Cabotage - the reservation to a country of the maritime
trade in its own waters - was denied China under the treaty port
system, leading to international rivalry in shipping. In the backward
state of China, the British companies developing the coast and
river trade, had themselves to provide certain ancillary services
such as dockyards, godowns, lighterage, insurance, etc. The
principal British companies concerned, the China Navigation and
Indo-China Steam Navigation Companies, accomplished this by drawing
on the capital resources and expertise of their parent companies,
John Swire and Sons and Jardine, Matheson and Company respectively.
These powerful companies were able to negotiate favourable terms
from their American and Chinese rivals on the most important coast
and Yangtze services, and maintain their predominance when further
competition came from subsidised German and Japanese shipping.

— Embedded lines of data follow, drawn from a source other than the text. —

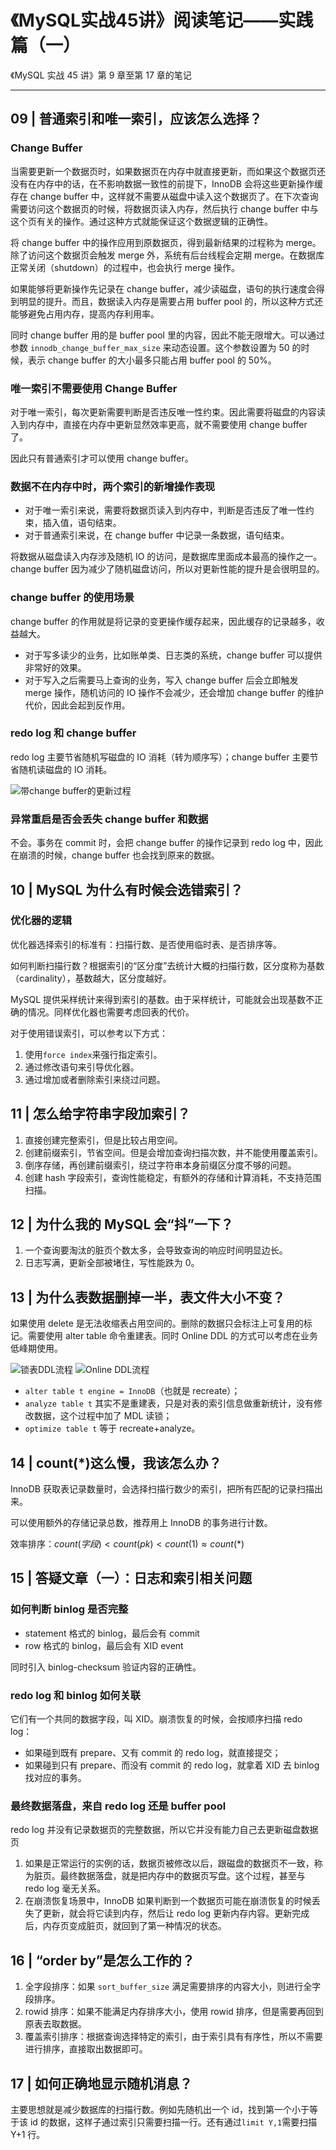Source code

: # 《MySQL实战45讲》阅读笔记——实践篇（一）


《MySQL 实战 45 讲》第 9 章至第 17 章的笔记

<!--more-->

---

## 09 | 普通索引和唯一索引，应该怎么选择？

### Change Buffer

当需要更新一个数据页时，如果数据页在内存中就直接更新，而如果这个数据页还没有在内存中的话，在不影响数据一致性的前提下，InnoDB 会将这些更新操作缓存在 change buffer 中，这样就不需要从磁盘中读入这个数据页了。在下次查询需要访问这个数据页的时候，将数据页读入内存，然后执行 change buffer 中与这个页有关的操作。通过这种方式就能保证这个数据逻辑的正确性。

将 change buffer 中的操作应用到原数据页，得到最新结果的过程称为 merge。除了访问这个数据页会触发 merge 外，系统有后台线程会定期 merge。在数据库正常关闭（shutdown）的过程中，也会执行 merge 操作。

如果能够将更新操作先记录在 change buffer，减少读磁盘，语句的执行速度会得到明显的提升。而且，数据读入内存是需要占用 buffer pool 的，所以这种方式还能够避免占用内存，提高内存利用率。

同时 change buffer 用的是 buffer pool 里的内容，因此不能无限增大。可以通过参数 `innodb_change_buffer_max_size` 来动态设置。这个参数设置为 50 的时候，表示 change buffer 的大小最多只能占用 buffer pool 的 50%。

### 唯一索引不需要使用 Change Buffer

对于唯一索引，每次更新需要判断是否违反唯一性约束。因此需要将磁盘的内容读入到内存中，直接在内存中更新显然效率更高，就不需要使用 change buffer 了。

因此只有普通索引才可以使用 change buffer。

### 数据不在内存中时，两个索引的新增操作表现

- 对于唯一索引来说，需要将数据页读入到内存中，判断是否违反了唯一性约束，插入值，语句结束。
- 对于普通索引来说，在 change buffer 中记录一条数据，语句结束。

将数据从磁盘读入内存涉及随机 IO 的访问，是数据库里面成本最高的操作之一。change buffer 因为减少了随机磁盘访问，所以对更新性能的提升是会很明显的。

### change buffer 的使用场景

change buffer 的作用就是将记录的变更操作缓存起来，因此缓存的记录越多，收益越大。

- 对于写多读少的业务，比如账单类、日志类的系统，change buffer 可以提供非常好的效果。
- 对于写入之后需要马上查询的业务，写入 change buffer 后会立即触发 merge 操作，随机访问的 IO 操作不会减少，还会增加 change buffer 的维护代价，因此会起到反作用。

### redo log 和 change buffer

redo log 主要节省随机写磁盘的 IO 消耗（转为顺序写）；change buffer 主要节省随机读磁盘的 IO 消耗。

![带change buffer的更新过程](https://picx-img.pjmcode.top/20240506/image-image.73tra6jw4l.webp)

### 异常重启是否会丢失 change buffer 和数据

不会。事务在 commit 时，会把 change buffer 的操作记录到 redo log 中，因此在崩溃的时候，change buffer 也会找到原来的数据。

## 10 | MySQL 为什么有时候会选错索引？

### 优化器的逻辑

优化器选择索引的标准有：扫描行数、是否使用临时表、是否排序等。

如何判断扫描行数？根据索引的“区分度”去统计大概的扫描行数，区分度称为基数（cardinality），基数越大，区分度越好。

MySQL 提供采样统计来得到索引的基数。由于采样统计，可能就会出现基数不正确的情况。同样优化器也需要考虑回表的代价。

对于使用错误索引，可以参考以下方式：

1. 使用`force index`来强行指定索引。
2. 通过修改语句来引导优化器。
3. 通过增加或者删除索引来绕过问题。

## 11 | 怎么给字符串字段加索引？

1. 直接创建完整索引，但是比较占用空间。
2. 创建前缀索引，节省空间。但是会增加查询扫描次数，并不能使用覆盖索引。
3. 倒序存储，再创建前缀索引，绕过字符串本身前缀区分度不够的问题。
4. 创建 hash 字段索引，查询性能稳定，有额外的存储和计算消耗，不支持范围扫描。

## 12 | 为什么我的 MySQL 会“抖”一下？

1. 一个查询要淘汰的脏页个数太多，会导致查询的响应时间明显边长。
2. 日志写满，更新全部被堵住，写性能跌为 0。

## 13 | 为什么表数据删掉一半，表文件大小不变？

如果使用 delete 是无法收缩表占用空间的。删除的数据只会标注上可复用的标记。需要使用 alter table 命令重建表。同时 Online DDL 的方式可以考虑在业务低峰期使用。

![锁表DDL流程](https://picx-img.pjmcode.top/20240508/image-image.syrf4zgo5.webp)
![Online DDL流程](https://picx-img.pjmcode.top/20240508/image-image.101zakltfr.webp)

- `alter table t engine = InnoDB`（也就是 recreate）；
- `analyze table t` 其实不是重建表，只是对表的索引信息做重新统计，没有修改数据，这个过程中加了 MDL 读锁；
- `optimize table t` 等于 recreate+analyze。

## 14 | count(\*)这么慢，我该怎么办？

InnoDB 获取表记录数量时，会选择扫描行数少的索引，把所有匹配的记录扫描出来。

可以使用额外的存储记录总数，推荐用上 InnoDB 的事务进行计数。

效率排序：$count(字段)<count(pk)<count(1)\approx count(*)$

## 15 | 答疑文章（一）：日志和索引相关问题

### 如何判断 binlog 是否完整

- statement 格式的 binlog，最后会有 commit
- row 格式的 binlog，最后会有 XID event

同时引入 binlog-checksum 验证内容的正确性。

### redo log 和 binlog 如何关联

它们有一个共同的数据字段，叫 XID。崩溃恢复的时候，会按顺序扫描 redo log：

- 如果碰到既有 prepare、又有 commit 的 redo log，就直接提交；
- 如果碰到只有 prepare、而没有 commit 的 redo log，就拿着 XID 去 binlog 找对应的事务。

### 最终数据落盘，来自 redo log 还是 buffer pool

redo log 并没有记录数据页的完整数据，所以它并没有能力自己去更新磁盘数据页

1. 如果是正常运行的实例的话，数据页被修改以后，跟磁盘的数据页不一致，称为脏页。最终数据落盘，就是把内存中的数据页写盘。这个过程，甚至与 redo log 毫无关系。
2. 在崩溃恢复场景中，InnoDB 如果判断到一个数据页可能在崩溃恢复的时候丢失了更新，就会将它读到内存，然后让 redo log 更新内存内容。更新完成后，内存页变成脏页，就回到了第一种情况的状态。

## 16 | “order by”是怎么工作的？

1. 全字段排序：如果 `sort_buffer_size` 满足需要排序的内容大小，则进行全字段排序。
2. rowid 排序：如果不能满足内存排序大小，使用 rowid 排序，但是需要再回到原表去取数据。
3. 覆盖索引排序：根据查询选择特定的索引，由于索引具有有序性，所以不需要进行排序，直接取出数据即可。

## 17 | 如何正确地显示随机消息？

主要思想就是减少数据库的扫描行数。例如先随机出一个 id，找到第一个小于等于该 id 的数据，这样子通过索引只需要扫描一行。还有通过`limit Y,1`需要扫描 Y+1 行。

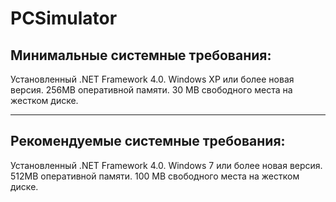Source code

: PCSimulator
========================
Минимальные системные требования:
------------------------
Установленный .NET Framework 4.0.
Windows XP или более новая версия.
256MB оперативной памяти.
30 MB свободного места на жестком диске.
___
Рекомендуемые системные требования:
------------------------
Установленный .NET Framework 4.0.
Windows 7 или более новая версия.
512MB оперативной памяти.
100 MB свободного места на жестком диске.
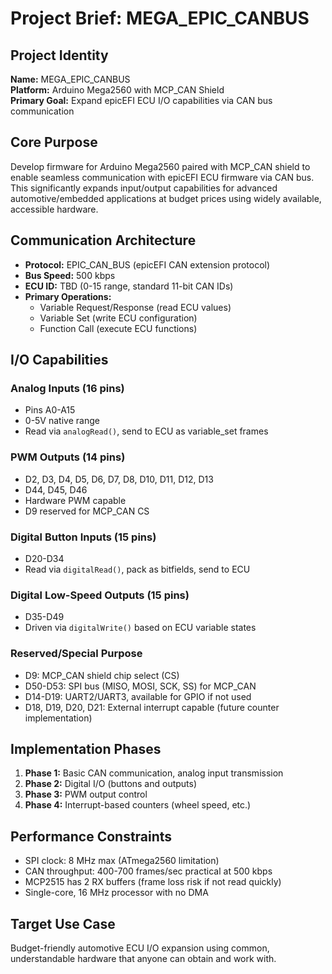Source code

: # Project Brief: MEGA_EPIC_CANBUS

## Project Identity
**Name:** MEGA_EPIC_CANBUS  
**Platform:** Arduino Mega2560 with MCP_CAN Shield  
**Primary Goal:** Expand epicEFI ECU I/O capabilities via CAN bus communication

## Core Purpose
Develop firmware for Arduino Mega2560 paired with MCP_CAN shield to enable seamless communication with epicEFI ECU firmware via CAN bus. This significantly expands input/output capabilities for advanced automotive/embedded applications at budget prices using widely available, accessible hardware.

## Communication Architecture
- **Protocol:** EPIC_CAN_BUS (epicEFI CAN extension protocol)
- **Bus Speed:** 500 kbps
- **ECU ID:** TBD (0-15 range, standard 11-bit CAN IDs)
- **Primary Operations:**
  - Variable Request/Response (read ECU values)
  - Variable Set (write ECU configuration)
  - Function Call (execute ECU functions)

## I/O Capabilities
### Analog Inputs (16 pins)
- Pins A0-A15
- 0-5V native range
- Read via `analogRead()`, send to ECU as variable_set frames

### PWM Outputs (14 pins)
- D2, D3, D4, D5, D6, D7, D8, D10, D11, D12, D13
- D44, D45, D46
- Hardware PWM capable
- D9 reserved for MCP_CAN CS

### Digital Button Inputs (15 pins)
- D20-D34
- Read via `digitalRead()`, pack as bitfields, send to ECU

### Digital Low-Speed Outputs (15 pins)
- D35-D49
- Driven via `digitalWrite()` based on ECU variable states

### Reserved/Special Purpose
- D9: MCP_CAN shield chip select (CS)
- D50-D53: SPI bus (MISO, MOSI, SCK, SS) for MCP_CAN
- D14-D19: UART2/UART3, available for GPIO if not used
- D18, D19, D20, D21: External interrupt capable (future counter implementation)

## Implementation Phases
1. **Phase 1:** Basic CAN communication, analog input transmission
2. **Phase 2:** Digital I/O (buttons and outputs)
3. **Phase 3:** PWM output control
4. **Phase 4:** Interrupt-based counters (wheel speed, etc.)

## Performance Constraints
- SPI clock: 8 MHz max (ATmega2560 limitation)
- CAN throughput: 400-700 frames/sec practical at 500 kbps
- MCP2515 has 2 RX buffers (frame loss risk if not read quickly)
- Single-core, 16 MHz processor with no DMA

## Target Use Case
Budget-friendly automotive ECU I/O expansion using common, understandable hardware that anyone can obtain and work with.

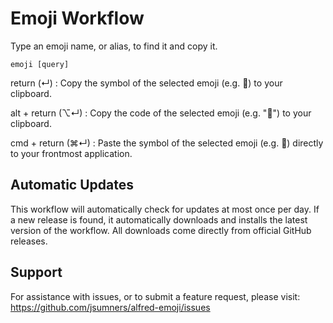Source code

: # Emoji Workflow

Type an emoji name, or alias, to find it and copy it.

    emoji [query]

return (↵) : Copy the symbol of the selected emoji (e.g. 🤣) to your clipboard.

alt + return (⌥↵) : Copy the code of the selected emoji (e.g. ":rofl:") to your clipboard.

cmd + return (⌘↵) : Paste the symbol of the selected emoji (e.g. 🤣) directly to your frontmost application.

## Automatic Updates

This workflow will automatically check for updates at most once per day. If a new release is found, it automatically downloads and installs the latest version of the workflow. All downloads come directly from official GitHub releases.

## Support

For assistance with issues, or to submit a feature request, please visit:
https://github.com/jsumners/alfred-emoji/issues
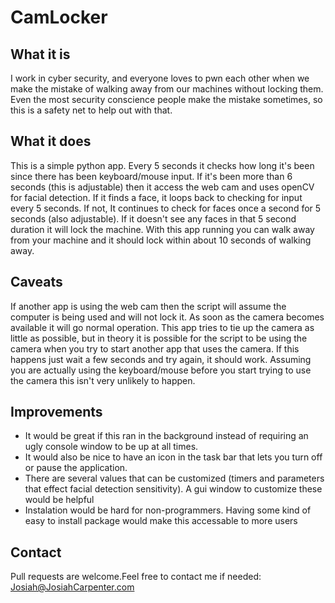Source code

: # CamLocker

## What it is
I work in cyber security, and everyone loves to pwn each other when we make the mistake of walking away from our machines without locking them. 
Even the most security conscience people make the mistake sometimes, so this is a safety net to help out with that.

## What it does
This is a simple python app. Every 5 seconds it checks how long it's been since there has been keyboard/mouse input. If it's been more than 6 seconds (this is adjustable) then it access the web cam and uses openCV for facial detection. If it finds a face, it loops back to checking for input every 5 seconds. If not, It continues to check for faces once a second for 5 seconds (also adjustable). If it doesn't see any faces in that 5 second duration it will lock the machine.
With this app running you can walk away from your machine and it should lock within about 10 seconds of walking away.

## Caveats
If another app is using the web cam then the script will assume the computer is being used and will not lock it. As soon as the camera becomes available it will go normal operation. This app tries to tie up the camera as little as possible, but in theory it is possible for the script to be using the camera when you try to start another app that uses the camera. If this happens just wait a few seconds and try again, it should work. Assuming you are actually using the keyboard/mouse before you start trying to use the camera this isn't very unlikely to happen.


## Improvements
* It would be great if this ran in the background instead of requiring an ugly console window to be up at all times. 
* It would also be nice to have an icon in the task bar that lets you turn off or pause the application.
* There are several values that can be customized (timers and parameters that effect facial detection sensitivity). A gui window to customize these would be helpful
* Instalation would be hard for non-programmers. Having some kind of easy to install package would make this accessable to more users

## Contact
Pull requests are welcome.Feel free to contact me if needed: Josiah@JosiahCarpenter.com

Another factor benefiting British shipping when the treaty
port era. began, was English, or pidgin English, being the lingua franca on the coast; an additional factor resulting from naval
operations during the Opium Wars, being greater knowledge of the
coast and Yangtze. Then there was the immediate appointment of
British Consuls to the newly opened treaty ports, whose knowledge of
the language, culture, and history of China, was greatly superior to
that of other foreign consuls. In association with the Customs
Commissioners of the newly formed Chinese Maritime Customs, many of
them British and some former members of the British China Consular
Service, favourable conditions for'. the promotion of British shipping
and commerce were created. In assessing these various factors, it
appears that technical superiority played a comparatively minor role
in British success on the China coast.